Flash forward to yesterday, my XP machine. I also run scheduled backups every weekend to an external USB hard drive. Last backup was done on Friday night. Sunday I started getting S.M.A.R.T. errors from the drive on my computer. I mounted the last backup to check to see if everything was there. Looked fine. I'm talking about a full backup, not differential or incremental, just 1 large tlb file. Because of my experience last time, I decided to check the image file using the boot disc before swapping out the drive. Sure enough, I hit recovery and navigate to the tlb file, click it and get "Unable to locate volume 1", and the image file vanishes from the file selection list. I had another full image from the week prior, select that and get the same error message, and once again lose even the ability to select the file.
The drive wasn't totally dead, it just couldn't boot. So I ran another image using the boot disc instead of from within Windows. It validated, and so I took out the old HD and popped in the new and let it run a recovery overnight. Seems to have worked fine with my machine booting properly this morning and nothing missing. I went back to look at the files on the external drive and all 3 images are there. They all mount and are just about identical, except for file size. The 2 made from my scheduled backup routine within windows were the size of my used disk space as I had set up the task that way. The one made using the recovery media yesterday was the size of my whole drive. I don't recall whether there was an option on this when I started the backup. I don't know if it makes any difference.

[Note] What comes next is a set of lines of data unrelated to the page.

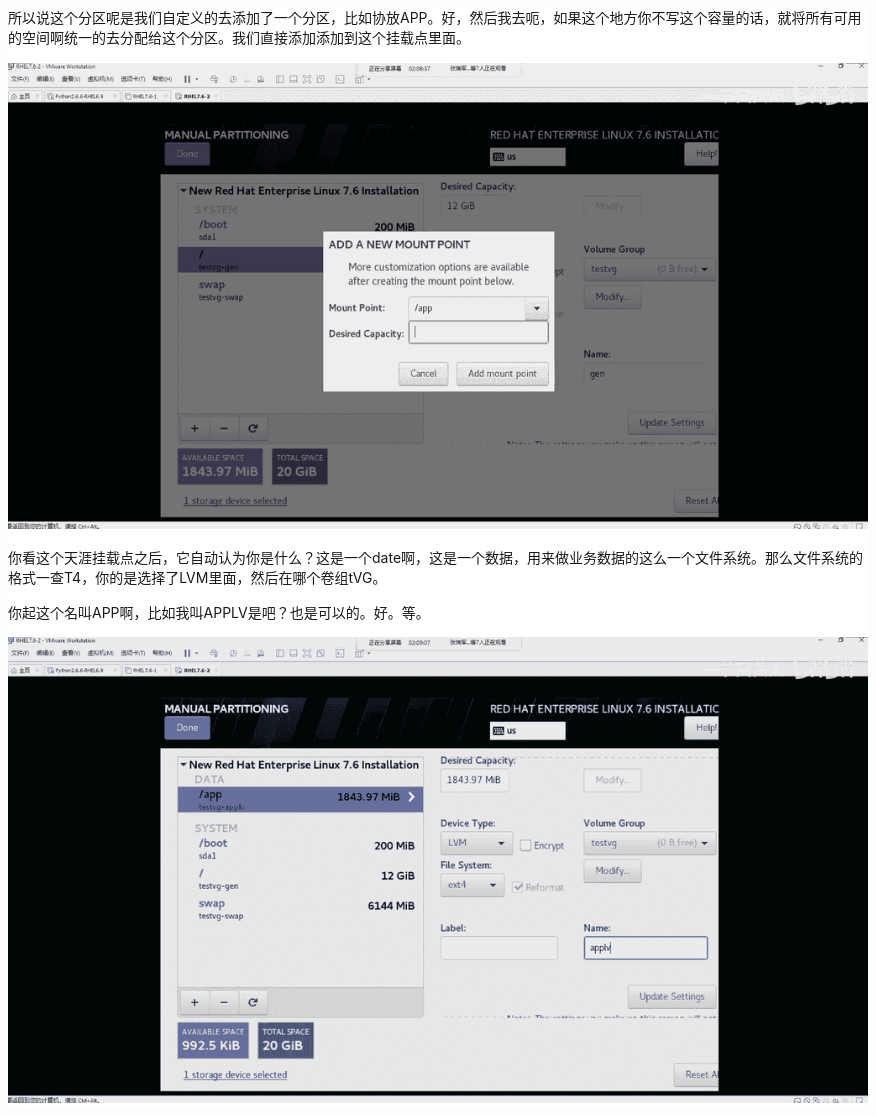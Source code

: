 所以说这个分区呢是我们自定义的去添加了一个分区，比如协放APP。好，然后我去呃，如果这个地方你不写这个容量的话，就将所有可用的空间啊统一的去分配给这个分区。我们直接添加添加到这个挂载点里面。



![](img/8878706ffc89a43af893ddfda7b59411_29.png)

你看这个天涯挂载点之后，它自动认为你是什么？这是一个date啊，这是一个数据，用来做业务数据的这么一个文件系统。那么文件系统的格式一查T4，你的是选择了LVM里面，然后在哪个卷组tVG。

你起这个名叫APP啊，比如我叫APPLV是吧？也是可以的。好。等。

![](img/8878706ffc89a43af893ddfda7b59411_31.png)
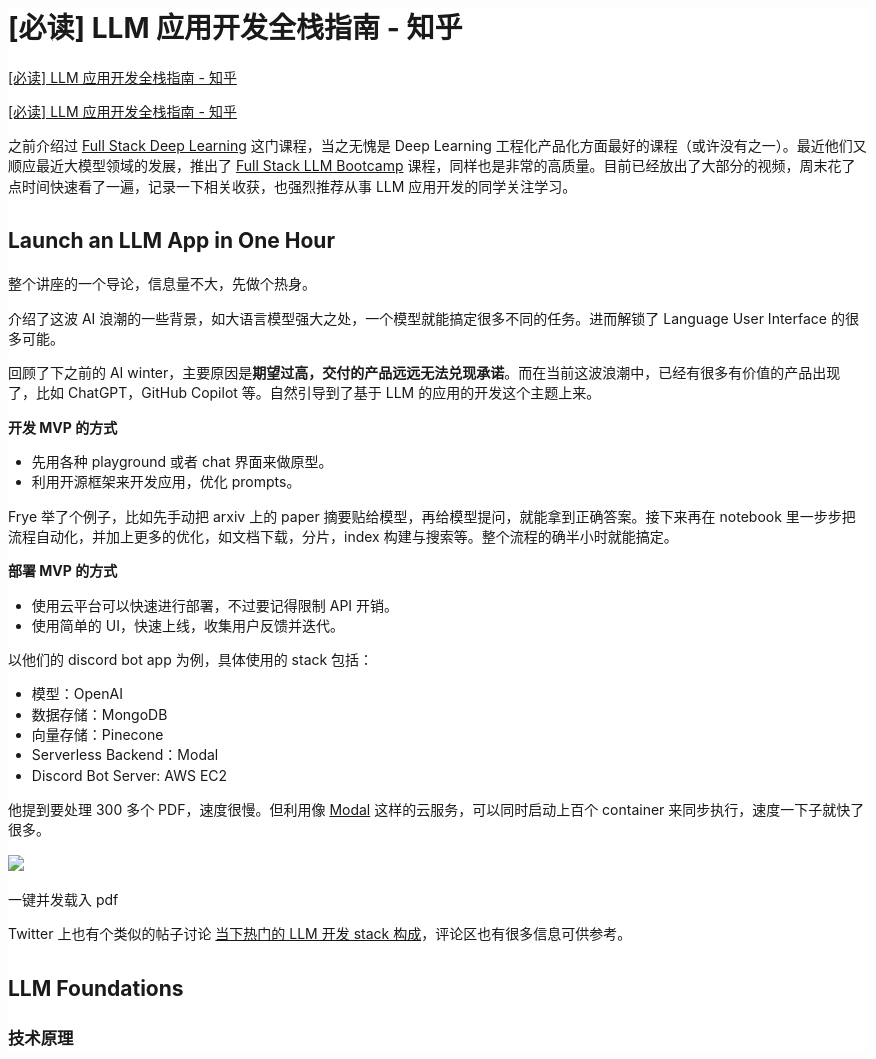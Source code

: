 # [必读] LLM 应用开发全栈指南 - 知乎
[[必读] LLM 应用开发全栈指南 - 知乎](https://zhuanlan.zhihu.com/p/629589593?utm_id=0&utm_oi=28589894402048&utm_psn=1641609936437141504&utm_source=pocket_saves) 

 [[必读] LLM 应用开发全栈指南 - 知乎](https://zhuanlan.zhihu.com/p/629589593?utm_id=0&utm_oi=28589894402048&utm_psn=1641609936437141504&utm_source=pocket_saves) 

 之前介绍过 [Full Stack Deep Learning](https://zhuanlan.zhihu.com/p/218468169) 这门课程，当之无愧是 Deep Learning 工程化产品化方面最好的课程（或许没有之一）。最近他们又顺应最近大模型领域的发展，推出了 [Full Stack LLM Bootcamp](https://link.zhihu.com/?target=https%3A//fullstackdeeplearning.com/llm-bootcamp/) 课程，同样也是非常的高质量。目前已经放出了大部分的视频，周末花了点时间快速看了一遍，记录一下相关收获，也强烈推荐从事 LLM 应用开发的同学关注学习。

## Launch an LLM App in One Hour

整个讲座的一个导论，信息量不大，先做个热身。

介绍了这波 AI 浪潮的一些背景，如大语言模型强大之处，一个模型就能搞定很多不同的任务。进而解锁了 Language User Interface 的很多可能。

回顾了下之前的 AI winter，主要原因是**期望过高，交付的产品远远无法兑现承诺**。而在当前这波浪潮中，已经有很多有价值的产品出现了，比如 ChatGPT，GitHub Copilot 等。自然引导到了基于 LLM 的应用的开发这个主题上来。

**开发 MVP 的方式**

-   先用各种 playground 或者 chat 界面来做原型。
-   利用开源框架来开发应用，优化 prompts。

Frye 举了个例子，比如先手动把 arxiv 上的 paper 摘要贴给模型，再给模型提问，就能拿到正确答案。接下来再在 notebook 里一步步把流程自动化，并加上更多的优化，如文档下载，分片，index 构建与搜索等。整个流程的确半小时就能搞定。

**部署 MVP 的方式**

-   使用云平台可以快速进行部署，不过要记得限制 API 开销。
-   使用简单的 UI，快速上线，收集用户反馈并迭代。

以他们的 discord bot app 为例，具体使用的 stack 包括：

-   模型：OpenAI
-   数据存储：MongoDB
-   向量存储：Pinecone
-   Serverless Backend：Modal
-   Discord Bot Server: AWS EC2

他提到要处理 300 多个 PDF，速度很慢。但利用像 [Modal](https://link.zhihu.com/?target=https%3A//modal.com/) 这样的云服务，可以同时启动上百个 container 来同步执行，速度一下子就快了很多。

![](https://pic1.zhimg.com/v2-50b584a8e9d3a762a00e4bfc7229018c_b.jpg)

一键并发载入 pdf

Twitter 上也有个类似的帖子讨论 [当下热门的 LLM 开发 stack 构成](https://link.zhihu.com/?target=https%3A//twitter.com/ompemi/status/1653032136193060865)，评论区也有很多信息可供参考。

## LLM Foundations

### 技术原理

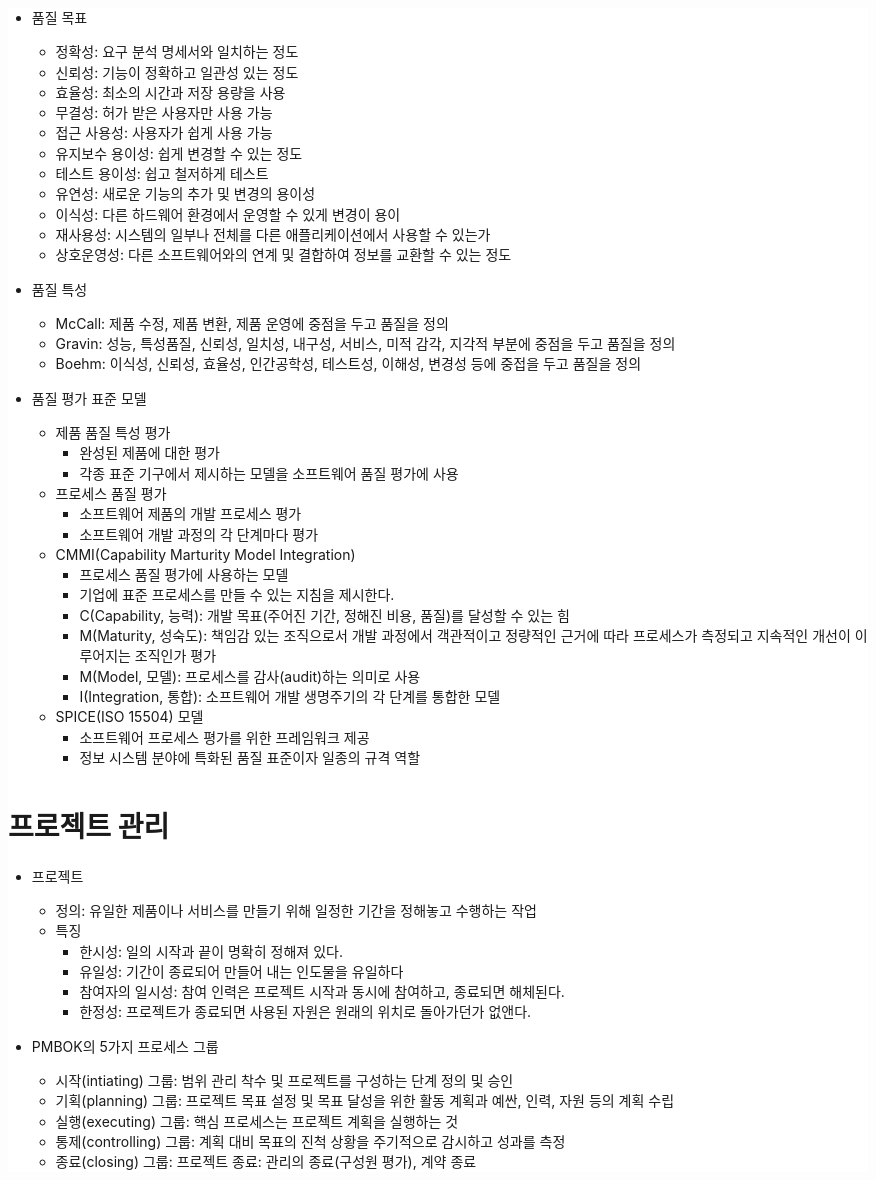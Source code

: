 
- 품질 목표
  - 정확성: 요구 분석 명세서와 일치하는 정도
  - 신뢰성: 기능이 정확하고 일관성 있는 정도
  - 효율성: 최소의 시간과 저장 용량을 사용
  - 무결성: 허가 받은 사용자만 사용 가능
  - 접근 사용성: 사용자가 쉽게 사용 가능
  - 유지보수 용이성: 쉽게 변경할 수 있는 정도
  - 테스트 용이성: 쉽고 철저하게 테스트
  - 유연성: 새로운 기능의 추가 및 변경의 용이성
  - 이식성: 다른 하드웨어 환경에서 운영할 수 있게 변경이 용이
  - 재사용성: 시스템의 일부나 전체를 다른 애플리케이션에서 사용할 수 있는가
  - 상호운영성: 다른 소프트웨어와의 연계 및 결합하여 정보를 교환할 수 있는 정도



- 품질 특성
  - McCall: 제품 수정, 제품 변환, 제품 운영에 중점을 두고 품질을 정의
  - Gravin: 성능, 특성품질, 신뢰성, 일치성, 내구성, 서비스, 미적 감각, 지각적 부분에 중점을 두고 품질을 정의
  - Boehm: 이식성, 신뢰성, 효율성, 인간공학성, 테스트성, 이해성, 변경성 등에 중접을 두고 품질을 정의  



- 품질 평가 표준 모델
  - 제품 품질 특성 평가
    - 완성된 제품에 대한 평가
    - 각종 표준 기구에서 제시하는 모델을 소프트웨어 품질 평가에 사용
  - 프로세스 품질 평가
    - 소프트웨어 제품의 개발 프로세스 평가
    - 소프트웨어 개발 과정의 각 단계마다 평가
  - CMMI(Capability Marturity Model Integration)
    - 프로세스 품질 평가에 사용하는 모델
    - 기업에 표준 프로세스를 만들 수 있는 지침을 제시한다.
    - C(Capability, 능력): 개발 목표(주어진 기간, 정해진 비용, 품질)를 달성할 수 있는 힘
    - M(Maturity, 성숙도): 책임감 있는 조직으로서 개발 과정에서 객관적이고 정량적인 근거에 따라 프로세스가 측정되고 지속적인 개선이 이루어지는 조직인가 평가
    - M(Model, 모델): 프로세스를 감사(audit)하는 의미로 사용
    - I(Integration, 통합): 소프트웨어 개발 생명주기의 각 단계를 통합한 모델
  - SPICE(ISO 15504) 모델
    - 소프트웨어 프로세스 평가를 위한 프레임워크 제공
    - 정보 시스템 분야에 특화된 품질 표준이자 일종의 규격 역할



# 프로젝트 관리

- 프로젝트
  - 정의: 유일한 제품이나 서비스를 만들기 위해 일정한 기간을 정해놓고 수행하는 작업
  - 특징
    - 한시성: 일의 시작과 끝이 명확히 정해져 있다.
    - 유일성: 기간이 종료되어 만들어 내는 인도물을 유일하다
    - 참여자의 일시성: 참여 인력은 프로젝트 시작과 동시에 참여하고, 종료되면 해체된다.
    - 한정성: 프로젝트가 종료되면 사용된 자원은 원래의 위치로 돌아가던가 없앤다.



- PMBOK의 5가지 프로세스 그룹
  - 시작(intiating) 그룹: 범위 관리 착수 및 프로젝트를 구성하는 단계 정의 및 승인
  - 기획(planning) 그룹: 프로젝트 목표 설정 및 목표 달성을 위한 활동 계획과 예싼, 인력, 자원 등의 계획 수립
  - 실행(executing) 그룹: 핵심 프로세스는 프로젝트 계획을 실행하는 것
  - 통제(controlling) 그룹: 계획 대비 목표의 진척 상황을 주기적으로 감시하고 성과를 측정
  - 종료(closing) 그룹: 프로젝트 종료: 관리의 종료(구성원 평가), 계약 종료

So my question is, can I ever rely on being able to use the backups made from within Windows? The one on my friend's machine wouldn't even mount. But those made on my machine will mount, but the recovery media couldn't find them when it counted. If I can only rely on backups made outside of windows, then the whole scheduling thing is useless and just creates a false sense of security. Should I let the scheduled backups continue and yet test each one with the boot disc as though I was going to restore the image? Did I do something wrong when I created the task originally? The tlb files mount on my machine, not sure what else I need to do.
Advice would be appreciated. I feel stupid now if I just go back to my regular backup routine, knowing that there's a high probability that the backup images can't be restored. Again I was lucky that my old drive was accessible at all. If it had died completely I would have been missing a lot of data!
Thanks.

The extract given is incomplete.